» EXERCISE INSTRUCTIONS: Go through the records and extract every line with the word "smallskip".
-------
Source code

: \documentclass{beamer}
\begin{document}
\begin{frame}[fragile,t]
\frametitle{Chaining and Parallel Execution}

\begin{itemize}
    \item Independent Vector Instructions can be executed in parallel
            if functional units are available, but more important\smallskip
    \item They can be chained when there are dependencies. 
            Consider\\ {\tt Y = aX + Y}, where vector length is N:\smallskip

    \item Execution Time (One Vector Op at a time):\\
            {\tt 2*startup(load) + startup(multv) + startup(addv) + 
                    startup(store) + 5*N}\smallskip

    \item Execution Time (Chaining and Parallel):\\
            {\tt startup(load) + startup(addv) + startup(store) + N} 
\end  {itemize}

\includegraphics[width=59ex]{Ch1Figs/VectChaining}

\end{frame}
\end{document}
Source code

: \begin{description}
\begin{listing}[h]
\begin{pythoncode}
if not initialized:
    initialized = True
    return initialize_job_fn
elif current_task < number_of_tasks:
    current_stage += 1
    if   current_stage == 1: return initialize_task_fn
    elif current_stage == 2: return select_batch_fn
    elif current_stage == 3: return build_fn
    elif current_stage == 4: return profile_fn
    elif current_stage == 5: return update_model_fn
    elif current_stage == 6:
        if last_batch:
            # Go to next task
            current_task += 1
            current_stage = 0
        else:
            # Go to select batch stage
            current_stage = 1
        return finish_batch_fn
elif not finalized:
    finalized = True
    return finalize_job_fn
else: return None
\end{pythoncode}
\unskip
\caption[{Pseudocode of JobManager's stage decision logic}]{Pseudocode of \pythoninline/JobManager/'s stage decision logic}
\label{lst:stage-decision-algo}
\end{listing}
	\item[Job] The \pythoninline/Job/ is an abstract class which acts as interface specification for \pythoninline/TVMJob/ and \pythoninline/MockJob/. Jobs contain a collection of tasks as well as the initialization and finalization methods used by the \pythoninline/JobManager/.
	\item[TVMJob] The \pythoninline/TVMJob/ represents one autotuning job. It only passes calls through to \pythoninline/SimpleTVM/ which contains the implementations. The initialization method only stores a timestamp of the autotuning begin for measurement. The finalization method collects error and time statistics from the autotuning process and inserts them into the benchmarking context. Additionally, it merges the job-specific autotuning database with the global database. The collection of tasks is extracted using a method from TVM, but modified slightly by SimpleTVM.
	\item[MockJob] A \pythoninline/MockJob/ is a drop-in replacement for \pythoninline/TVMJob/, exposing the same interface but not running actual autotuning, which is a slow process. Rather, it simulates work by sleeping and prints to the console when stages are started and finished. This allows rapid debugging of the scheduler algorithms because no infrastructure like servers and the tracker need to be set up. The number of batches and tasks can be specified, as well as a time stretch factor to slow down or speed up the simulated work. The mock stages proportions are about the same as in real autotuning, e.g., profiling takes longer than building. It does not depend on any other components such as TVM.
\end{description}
-------
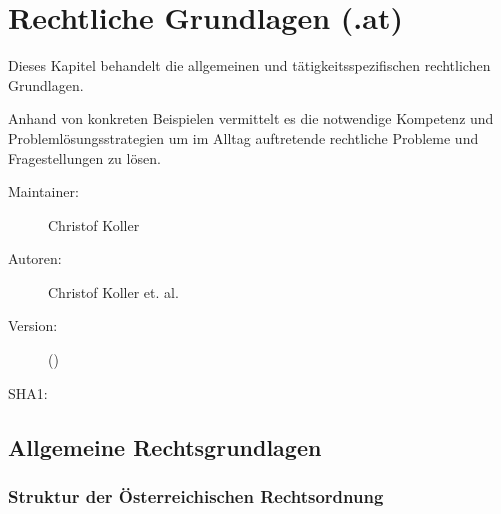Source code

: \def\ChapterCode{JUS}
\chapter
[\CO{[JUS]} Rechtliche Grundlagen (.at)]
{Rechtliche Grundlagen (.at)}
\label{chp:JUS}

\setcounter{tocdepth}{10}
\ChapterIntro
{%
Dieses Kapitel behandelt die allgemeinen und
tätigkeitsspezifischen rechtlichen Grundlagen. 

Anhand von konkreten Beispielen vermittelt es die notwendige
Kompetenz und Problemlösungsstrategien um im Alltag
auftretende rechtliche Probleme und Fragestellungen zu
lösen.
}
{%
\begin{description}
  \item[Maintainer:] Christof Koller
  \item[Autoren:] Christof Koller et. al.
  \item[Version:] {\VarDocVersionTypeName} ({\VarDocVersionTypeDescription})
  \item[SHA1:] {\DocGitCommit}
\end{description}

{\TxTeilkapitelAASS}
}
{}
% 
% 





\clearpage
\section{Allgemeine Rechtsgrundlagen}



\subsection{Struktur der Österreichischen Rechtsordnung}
-------
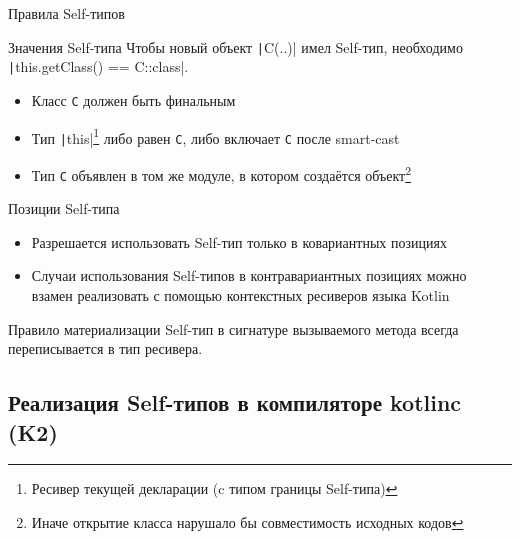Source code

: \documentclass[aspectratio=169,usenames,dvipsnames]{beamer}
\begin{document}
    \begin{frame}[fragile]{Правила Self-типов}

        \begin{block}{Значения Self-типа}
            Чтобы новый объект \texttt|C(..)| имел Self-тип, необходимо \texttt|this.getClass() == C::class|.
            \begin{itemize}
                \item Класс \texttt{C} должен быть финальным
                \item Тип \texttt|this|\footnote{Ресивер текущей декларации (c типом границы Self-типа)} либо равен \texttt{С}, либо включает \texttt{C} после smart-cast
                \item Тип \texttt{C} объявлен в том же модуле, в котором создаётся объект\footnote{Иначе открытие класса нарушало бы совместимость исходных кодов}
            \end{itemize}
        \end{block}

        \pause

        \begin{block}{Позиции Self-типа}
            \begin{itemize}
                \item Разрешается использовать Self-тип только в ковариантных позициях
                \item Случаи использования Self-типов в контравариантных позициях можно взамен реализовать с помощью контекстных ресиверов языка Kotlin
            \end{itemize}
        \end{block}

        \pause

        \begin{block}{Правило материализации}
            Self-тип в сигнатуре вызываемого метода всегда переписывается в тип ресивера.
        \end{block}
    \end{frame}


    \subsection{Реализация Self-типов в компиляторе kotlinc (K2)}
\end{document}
-------
» PROBLEM SOLUTION:
            if functional units are available, but more important\smallskip
            Consider\\ {\tt Y = aX + Y}, where vector length is N:\smallskip
                    startup(store) + 5*N}\smallskip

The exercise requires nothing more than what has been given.